Amazon’s Position in the Public Cloud Computing Market

The Wall Street Journal quoted some research from Baird Equity Research that said estimated the AWS contributed $1.5B in revenue to Amazon this year, about triple what it contributed in 2010, and Baird further estimated that AWS revenue will double to $3B in two years. Although comparable numbers for other public cloud computing vendors are hard to come by, these numbers arguably make AWS into both the revenue share and unit share leader of the public cloud computing market. Netflix is quoted in the same WSJ article that it relies upon AWS for 95% of it needs for computation and cloud storage. It has been separately reported that Netflix runs over 5,000 concurrent Amazon images in various Amazon data centers. Other high profile online web properties like Foursquare, Pinterest, and Scope also apparently rely either heavily or exclusively upon AWS.

So we have a very interesting situation. We have a vendor, Amazon, whose service is so flexible and affordable that putting tactical workloads that do not need constant availability and constant excellent response time on that service is nearly a no-brainer. And we have companies whose very revenue and existence depends upon continuous availability and excellent user experience relying almost exclusively upon this service.

Amazon’s SLA

These issues need to be looked at in light of Amazon’s SLA. Amazon’s SLA was last updated in October of 2008 (which in and of itself indicates a problem), and states “AWS will use commercially reasonable efforts to make Amazon EC2 available with an Annual Uptime Percentage (defined below) of at least 99.95% during the Service Year“. Let’s analyze this SLA in light of the Christmas Eve outage:

  • Amazon states that it will use “reasonable commercial efforts” to meet this SLA. That give Amazon an escape for any outage. Amazon can simply say that it used reasonable commercial efforts and the outage happened anyway, so tough luck. It is not known whether or not Amazon has ever invoked this excuse to avoid giving service credits, but the escape clause exists.
  • Amazon states that it will provide 99.95% up time for a calendar year. That allows for (1-.9995)*365*24 or 4.38 hours of downtime in a year. The Christmas Eve outage apparently lasted a day and a half (36 hours). So we have to assume Netflix and other customers got some service credits. But obviously, the value of those credits pale in comparison to the damage in terms of revenue and reputation that occurred to Netflix and other online properties.

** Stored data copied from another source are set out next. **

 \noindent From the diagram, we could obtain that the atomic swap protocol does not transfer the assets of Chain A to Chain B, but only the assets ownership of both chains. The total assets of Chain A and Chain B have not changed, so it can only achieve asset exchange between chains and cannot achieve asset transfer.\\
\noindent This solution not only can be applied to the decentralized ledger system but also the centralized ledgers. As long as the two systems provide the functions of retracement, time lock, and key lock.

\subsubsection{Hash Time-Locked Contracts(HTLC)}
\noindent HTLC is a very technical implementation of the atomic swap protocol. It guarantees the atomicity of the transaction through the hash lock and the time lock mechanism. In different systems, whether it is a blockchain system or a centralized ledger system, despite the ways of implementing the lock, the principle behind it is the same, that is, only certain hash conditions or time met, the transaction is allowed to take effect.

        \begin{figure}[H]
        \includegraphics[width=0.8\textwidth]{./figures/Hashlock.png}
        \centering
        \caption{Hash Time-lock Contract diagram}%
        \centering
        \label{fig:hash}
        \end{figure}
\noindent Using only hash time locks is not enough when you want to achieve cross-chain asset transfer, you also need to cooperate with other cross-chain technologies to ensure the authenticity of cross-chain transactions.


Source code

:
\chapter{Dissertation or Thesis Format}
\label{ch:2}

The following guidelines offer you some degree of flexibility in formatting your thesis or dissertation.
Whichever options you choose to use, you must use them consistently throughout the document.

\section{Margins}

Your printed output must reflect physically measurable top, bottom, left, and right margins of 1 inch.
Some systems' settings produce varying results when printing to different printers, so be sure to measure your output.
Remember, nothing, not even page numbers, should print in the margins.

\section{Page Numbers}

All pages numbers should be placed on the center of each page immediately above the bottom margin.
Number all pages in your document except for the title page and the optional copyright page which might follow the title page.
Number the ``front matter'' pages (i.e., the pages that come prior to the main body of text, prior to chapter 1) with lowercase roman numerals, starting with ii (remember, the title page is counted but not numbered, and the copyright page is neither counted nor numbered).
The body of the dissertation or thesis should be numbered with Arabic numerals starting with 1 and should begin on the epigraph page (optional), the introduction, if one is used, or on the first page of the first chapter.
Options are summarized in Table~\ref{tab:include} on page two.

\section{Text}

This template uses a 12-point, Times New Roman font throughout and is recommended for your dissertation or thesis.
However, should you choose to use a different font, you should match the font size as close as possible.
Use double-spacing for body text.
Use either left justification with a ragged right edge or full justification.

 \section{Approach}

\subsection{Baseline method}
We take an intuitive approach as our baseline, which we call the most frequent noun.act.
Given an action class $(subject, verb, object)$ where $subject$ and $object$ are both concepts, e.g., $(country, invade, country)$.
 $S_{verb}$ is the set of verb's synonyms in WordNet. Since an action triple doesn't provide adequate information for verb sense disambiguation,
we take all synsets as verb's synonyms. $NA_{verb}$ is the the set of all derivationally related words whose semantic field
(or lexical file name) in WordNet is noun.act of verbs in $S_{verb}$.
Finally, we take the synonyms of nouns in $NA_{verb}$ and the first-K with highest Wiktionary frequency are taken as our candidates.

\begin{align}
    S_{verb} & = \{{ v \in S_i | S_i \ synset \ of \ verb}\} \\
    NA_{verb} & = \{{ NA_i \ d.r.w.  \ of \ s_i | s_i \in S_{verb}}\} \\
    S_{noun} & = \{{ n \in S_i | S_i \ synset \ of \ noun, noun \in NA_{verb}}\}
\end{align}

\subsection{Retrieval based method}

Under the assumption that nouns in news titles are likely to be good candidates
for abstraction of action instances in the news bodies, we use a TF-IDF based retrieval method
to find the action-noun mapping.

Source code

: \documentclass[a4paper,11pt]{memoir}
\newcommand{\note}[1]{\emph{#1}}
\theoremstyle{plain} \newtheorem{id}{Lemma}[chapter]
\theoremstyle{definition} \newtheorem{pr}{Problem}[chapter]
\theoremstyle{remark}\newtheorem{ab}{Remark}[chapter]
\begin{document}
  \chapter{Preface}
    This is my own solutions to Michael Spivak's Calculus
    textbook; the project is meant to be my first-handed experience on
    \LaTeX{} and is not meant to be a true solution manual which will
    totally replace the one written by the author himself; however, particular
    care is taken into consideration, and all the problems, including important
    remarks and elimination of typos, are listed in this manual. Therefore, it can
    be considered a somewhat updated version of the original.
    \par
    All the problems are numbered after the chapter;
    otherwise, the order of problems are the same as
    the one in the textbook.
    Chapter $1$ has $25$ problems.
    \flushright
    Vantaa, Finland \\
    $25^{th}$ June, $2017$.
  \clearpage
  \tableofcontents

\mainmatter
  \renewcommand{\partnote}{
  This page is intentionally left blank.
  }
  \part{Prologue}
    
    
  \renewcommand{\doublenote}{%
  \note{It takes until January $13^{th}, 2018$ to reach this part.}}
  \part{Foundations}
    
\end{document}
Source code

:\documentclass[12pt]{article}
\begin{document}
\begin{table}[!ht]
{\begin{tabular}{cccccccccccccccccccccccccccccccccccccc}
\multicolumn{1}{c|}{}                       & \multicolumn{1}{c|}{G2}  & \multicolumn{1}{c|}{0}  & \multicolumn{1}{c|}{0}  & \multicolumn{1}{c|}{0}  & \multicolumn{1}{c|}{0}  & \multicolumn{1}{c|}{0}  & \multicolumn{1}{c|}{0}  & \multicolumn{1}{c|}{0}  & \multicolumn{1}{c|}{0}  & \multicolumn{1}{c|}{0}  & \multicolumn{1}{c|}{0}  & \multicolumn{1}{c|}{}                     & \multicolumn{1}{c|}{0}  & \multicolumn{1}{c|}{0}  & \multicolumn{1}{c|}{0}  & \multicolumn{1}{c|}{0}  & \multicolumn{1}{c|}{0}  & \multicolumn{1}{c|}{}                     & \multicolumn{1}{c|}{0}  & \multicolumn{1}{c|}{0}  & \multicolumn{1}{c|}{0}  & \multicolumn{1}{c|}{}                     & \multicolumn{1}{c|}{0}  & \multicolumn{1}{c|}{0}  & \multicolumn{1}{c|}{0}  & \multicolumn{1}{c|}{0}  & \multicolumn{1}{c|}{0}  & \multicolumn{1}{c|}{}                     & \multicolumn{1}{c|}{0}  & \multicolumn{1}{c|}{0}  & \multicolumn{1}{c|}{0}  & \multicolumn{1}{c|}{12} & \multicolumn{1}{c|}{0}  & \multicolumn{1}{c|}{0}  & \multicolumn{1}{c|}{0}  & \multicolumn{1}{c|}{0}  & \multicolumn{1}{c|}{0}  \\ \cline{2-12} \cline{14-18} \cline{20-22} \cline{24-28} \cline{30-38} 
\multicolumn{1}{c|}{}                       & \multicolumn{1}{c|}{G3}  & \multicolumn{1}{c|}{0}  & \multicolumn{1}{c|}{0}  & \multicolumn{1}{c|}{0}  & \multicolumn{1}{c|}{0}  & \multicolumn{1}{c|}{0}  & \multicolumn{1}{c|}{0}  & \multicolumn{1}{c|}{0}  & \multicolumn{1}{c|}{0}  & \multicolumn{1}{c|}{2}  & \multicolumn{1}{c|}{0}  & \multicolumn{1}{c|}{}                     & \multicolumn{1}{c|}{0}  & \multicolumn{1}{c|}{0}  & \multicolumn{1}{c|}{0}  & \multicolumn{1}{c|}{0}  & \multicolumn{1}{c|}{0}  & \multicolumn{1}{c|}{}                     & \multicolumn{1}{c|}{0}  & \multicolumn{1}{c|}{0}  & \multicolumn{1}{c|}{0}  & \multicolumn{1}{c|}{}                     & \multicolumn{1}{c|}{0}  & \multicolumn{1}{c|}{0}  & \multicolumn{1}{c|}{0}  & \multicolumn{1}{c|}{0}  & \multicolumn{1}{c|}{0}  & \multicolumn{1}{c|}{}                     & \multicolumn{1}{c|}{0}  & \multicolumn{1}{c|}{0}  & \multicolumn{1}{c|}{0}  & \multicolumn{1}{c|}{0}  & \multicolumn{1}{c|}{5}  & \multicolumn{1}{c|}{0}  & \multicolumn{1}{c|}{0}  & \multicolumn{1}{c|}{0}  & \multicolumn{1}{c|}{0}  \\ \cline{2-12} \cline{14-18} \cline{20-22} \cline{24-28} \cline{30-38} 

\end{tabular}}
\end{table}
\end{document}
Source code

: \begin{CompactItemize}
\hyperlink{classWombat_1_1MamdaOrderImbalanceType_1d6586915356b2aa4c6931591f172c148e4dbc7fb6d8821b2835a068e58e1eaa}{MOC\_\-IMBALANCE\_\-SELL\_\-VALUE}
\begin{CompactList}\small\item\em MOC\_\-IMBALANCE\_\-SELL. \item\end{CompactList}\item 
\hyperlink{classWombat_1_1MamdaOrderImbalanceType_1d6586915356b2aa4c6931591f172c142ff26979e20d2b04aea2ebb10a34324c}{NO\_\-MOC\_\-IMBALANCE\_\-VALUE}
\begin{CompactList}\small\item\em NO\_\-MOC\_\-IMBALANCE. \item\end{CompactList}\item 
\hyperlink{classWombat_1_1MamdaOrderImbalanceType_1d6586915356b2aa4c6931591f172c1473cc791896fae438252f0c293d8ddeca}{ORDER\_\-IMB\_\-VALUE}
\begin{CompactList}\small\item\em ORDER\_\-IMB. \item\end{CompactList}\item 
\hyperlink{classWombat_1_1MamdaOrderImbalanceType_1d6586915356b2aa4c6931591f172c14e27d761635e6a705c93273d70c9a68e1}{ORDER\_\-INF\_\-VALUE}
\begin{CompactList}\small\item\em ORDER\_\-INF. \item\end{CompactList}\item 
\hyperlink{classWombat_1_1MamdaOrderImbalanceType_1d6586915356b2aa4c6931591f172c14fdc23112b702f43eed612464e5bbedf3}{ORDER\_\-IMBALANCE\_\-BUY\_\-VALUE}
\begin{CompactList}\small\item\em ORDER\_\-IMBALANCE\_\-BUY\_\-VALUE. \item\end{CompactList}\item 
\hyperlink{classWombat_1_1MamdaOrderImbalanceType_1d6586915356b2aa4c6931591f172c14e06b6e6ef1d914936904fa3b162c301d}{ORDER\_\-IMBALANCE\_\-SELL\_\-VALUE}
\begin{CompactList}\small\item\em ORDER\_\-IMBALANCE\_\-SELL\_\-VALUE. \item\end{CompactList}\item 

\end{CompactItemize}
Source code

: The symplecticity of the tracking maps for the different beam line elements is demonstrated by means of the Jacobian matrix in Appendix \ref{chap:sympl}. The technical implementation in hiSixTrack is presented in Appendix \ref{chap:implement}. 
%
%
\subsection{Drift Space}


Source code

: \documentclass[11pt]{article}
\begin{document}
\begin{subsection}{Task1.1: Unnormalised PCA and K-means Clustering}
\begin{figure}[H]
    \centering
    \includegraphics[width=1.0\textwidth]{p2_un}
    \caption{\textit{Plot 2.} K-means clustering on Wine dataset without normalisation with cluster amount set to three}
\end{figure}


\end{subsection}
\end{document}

However the fact that your service can be down for 4.38 hours a year on Amazon and that Amazon stays within its SLA under these circumstances is not the real problem. The real problem is that Amazon has no SLA for performance. So Amazon can be up, but if resource contention of any kind in the Amazon infrastructure is at fault for the poor response time of an application running in the Amazon cloud, Amazon entirely washes its hands of any responsibility on that front.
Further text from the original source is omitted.